Focusing on solutions
Yet she delivered a surprisingly upbeat talk filled with concrete strategies for how Bank of America is managing its way through the crisis by employing a combination of old and new approaches for its commercial bank.
Of course, Bank of America did post a $1.1 billion profit last quarter, she said. And it happens to be strong enough to be a buyer, having acquired troubled mortgage originator Countrywide Financial Corp. in January.
But the differences in how Bank of America handled the marketing behind that deal compared to its campaign about nine months earlier for its then-healthy U.S. Trust operation showed a certain dexterity in reacting to crisis.

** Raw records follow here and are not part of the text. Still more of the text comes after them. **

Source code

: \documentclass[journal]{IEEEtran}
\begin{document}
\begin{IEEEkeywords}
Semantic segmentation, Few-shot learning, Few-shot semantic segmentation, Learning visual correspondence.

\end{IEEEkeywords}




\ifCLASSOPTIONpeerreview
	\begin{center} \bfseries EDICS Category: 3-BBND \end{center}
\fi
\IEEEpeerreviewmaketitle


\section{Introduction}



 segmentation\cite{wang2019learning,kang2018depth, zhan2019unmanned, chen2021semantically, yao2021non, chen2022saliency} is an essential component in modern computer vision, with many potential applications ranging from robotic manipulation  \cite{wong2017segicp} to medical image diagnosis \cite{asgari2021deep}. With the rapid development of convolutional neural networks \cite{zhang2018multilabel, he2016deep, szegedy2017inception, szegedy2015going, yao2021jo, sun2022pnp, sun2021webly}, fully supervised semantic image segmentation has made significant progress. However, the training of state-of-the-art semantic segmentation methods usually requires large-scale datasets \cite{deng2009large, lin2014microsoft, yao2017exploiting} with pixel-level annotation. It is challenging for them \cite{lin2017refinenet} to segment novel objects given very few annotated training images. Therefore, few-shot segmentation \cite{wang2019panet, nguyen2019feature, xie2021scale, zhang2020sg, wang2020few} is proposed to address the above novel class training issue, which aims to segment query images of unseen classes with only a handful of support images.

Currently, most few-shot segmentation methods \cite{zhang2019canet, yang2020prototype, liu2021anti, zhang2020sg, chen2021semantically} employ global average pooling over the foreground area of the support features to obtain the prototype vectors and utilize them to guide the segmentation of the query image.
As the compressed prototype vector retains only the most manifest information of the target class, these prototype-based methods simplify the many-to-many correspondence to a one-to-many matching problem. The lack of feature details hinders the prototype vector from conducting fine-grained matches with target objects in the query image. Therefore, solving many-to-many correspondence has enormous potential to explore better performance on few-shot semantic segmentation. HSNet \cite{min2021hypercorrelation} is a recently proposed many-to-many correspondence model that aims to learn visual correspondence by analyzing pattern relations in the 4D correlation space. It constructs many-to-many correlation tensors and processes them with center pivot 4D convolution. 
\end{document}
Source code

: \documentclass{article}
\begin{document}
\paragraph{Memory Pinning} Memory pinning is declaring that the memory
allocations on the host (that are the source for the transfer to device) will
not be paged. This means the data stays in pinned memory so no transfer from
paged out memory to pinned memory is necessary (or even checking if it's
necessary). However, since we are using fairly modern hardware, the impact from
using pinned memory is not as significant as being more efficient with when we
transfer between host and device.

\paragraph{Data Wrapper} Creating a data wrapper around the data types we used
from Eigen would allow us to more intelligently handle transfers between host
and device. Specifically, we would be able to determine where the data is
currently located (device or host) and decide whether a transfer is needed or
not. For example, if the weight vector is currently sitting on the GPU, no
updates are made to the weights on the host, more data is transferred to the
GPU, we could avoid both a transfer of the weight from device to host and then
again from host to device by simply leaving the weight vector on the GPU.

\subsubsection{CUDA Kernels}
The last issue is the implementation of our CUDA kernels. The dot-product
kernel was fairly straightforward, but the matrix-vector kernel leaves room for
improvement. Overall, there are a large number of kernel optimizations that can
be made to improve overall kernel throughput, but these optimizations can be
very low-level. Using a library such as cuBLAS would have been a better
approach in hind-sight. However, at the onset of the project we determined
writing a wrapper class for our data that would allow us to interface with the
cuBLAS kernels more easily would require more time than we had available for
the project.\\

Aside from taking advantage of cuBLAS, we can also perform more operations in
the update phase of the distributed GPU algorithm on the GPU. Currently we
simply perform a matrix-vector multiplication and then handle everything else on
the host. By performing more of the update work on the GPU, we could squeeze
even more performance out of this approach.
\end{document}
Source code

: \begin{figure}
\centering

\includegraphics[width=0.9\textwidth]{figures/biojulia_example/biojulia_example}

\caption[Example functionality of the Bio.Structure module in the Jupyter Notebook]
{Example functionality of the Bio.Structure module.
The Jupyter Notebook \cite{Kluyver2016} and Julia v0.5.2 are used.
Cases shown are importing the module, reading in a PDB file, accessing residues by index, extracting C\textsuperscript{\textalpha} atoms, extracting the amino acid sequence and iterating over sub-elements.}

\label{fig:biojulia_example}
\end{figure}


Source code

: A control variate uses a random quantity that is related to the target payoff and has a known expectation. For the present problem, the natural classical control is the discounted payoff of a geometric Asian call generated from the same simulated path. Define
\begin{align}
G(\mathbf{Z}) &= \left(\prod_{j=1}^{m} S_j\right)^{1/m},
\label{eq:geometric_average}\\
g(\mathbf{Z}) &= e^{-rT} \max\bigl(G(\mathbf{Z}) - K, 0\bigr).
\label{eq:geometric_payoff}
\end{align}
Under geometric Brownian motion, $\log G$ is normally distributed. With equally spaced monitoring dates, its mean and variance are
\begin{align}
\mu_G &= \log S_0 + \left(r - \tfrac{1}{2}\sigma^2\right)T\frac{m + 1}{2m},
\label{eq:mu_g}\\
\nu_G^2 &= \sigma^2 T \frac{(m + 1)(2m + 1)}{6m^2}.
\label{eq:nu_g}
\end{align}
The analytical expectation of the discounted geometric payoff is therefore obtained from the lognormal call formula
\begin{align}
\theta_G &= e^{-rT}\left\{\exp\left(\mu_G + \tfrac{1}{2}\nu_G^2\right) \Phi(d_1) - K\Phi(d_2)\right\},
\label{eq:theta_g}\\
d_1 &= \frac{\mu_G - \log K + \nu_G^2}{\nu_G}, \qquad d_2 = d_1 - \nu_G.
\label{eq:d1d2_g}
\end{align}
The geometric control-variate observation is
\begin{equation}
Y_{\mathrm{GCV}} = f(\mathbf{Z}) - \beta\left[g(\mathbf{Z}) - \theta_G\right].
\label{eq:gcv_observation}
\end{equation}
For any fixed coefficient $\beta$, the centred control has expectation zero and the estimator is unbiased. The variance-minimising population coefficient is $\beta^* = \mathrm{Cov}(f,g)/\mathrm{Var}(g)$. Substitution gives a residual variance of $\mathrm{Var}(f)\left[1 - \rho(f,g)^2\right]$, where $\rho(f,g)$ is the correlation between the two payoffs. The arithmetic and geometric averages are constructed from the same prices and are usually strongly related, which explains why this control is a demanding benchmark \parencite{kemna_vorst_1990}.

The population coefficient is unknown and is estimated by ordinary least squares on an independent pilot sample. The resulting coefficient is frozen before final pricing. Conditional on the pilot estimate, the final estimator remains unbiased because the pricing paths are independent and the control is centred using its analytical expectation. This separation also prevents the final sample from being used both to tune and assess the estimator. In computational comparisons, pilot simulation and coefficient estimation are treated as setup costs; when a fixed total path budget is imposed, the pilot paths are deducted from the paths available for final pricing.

For U.S. Trust, Bank of America turned to a strategy of upbeat TV vignettes featuring Kiefer Sutherland voice-overs talking about ways in which a new generation of the super-rich prefer to spend their money -- on everything from VW Microbuses to starting charter schools.
Doing without ads
For Countrywide, Ms. Finucane said, Bank of America opted for no advertising at all.
"Countrywide is about our long-term growth opportunities," she said. "It's also a perfect example of how we see the more expansive role [of marketing], including public policy, philanthropy and community outreach arenas that can help us demonstrate we're the bank of opportunity."
With Countrywide, the focus post-acquisition was on meeting with community development groups, nonprofits and housing experts and used testimony before the Federal Reserve Board in California and Illinois to demonstrate what she said is a positive role the bank is playing in the mortgage mess.
"In the months to come, we'll certainly be advertising heavily," she said, but the bank would also be taking action to ease the crisis. The company's public policy and community outreach services, she said, include helping more than 400,000 people avoid foreclosure and making loan modifications on $40 billion worth of its mortgage portfolio.
"That's taking action as the bank of opportunity," she said, "not just talking about."
Budget realities may intrude
Of course, under the circumstances, it may be tough for Bank of America to keep spending as much on advertising. Anne Saunders, who handles marketing for Bank of America commercial banking, didn't get into specifics on how the bank would change its ad spending in the next year, but said: "We aren't done planning '09 yet. Obviously the events of the last few weeks will have an impact on our plans. We still want to understand what's happening. As our industry changes, the competitive set we have now is completely different than it was a month ago."
Broadly, however, marketers attending seem to be showing resilience in the face of the downturn. A flash poll after the talk showed 39% of marketers planned to increase '09 spending, higher than the 33% who plan to cut it and the 28% who expect no change. When asked how they expect '09 spending to compare to '08, 26% of attendees said they would increase spending by more than 10%, 28% said spending would be stable, and 19% said they would decrease spending by more than 10%.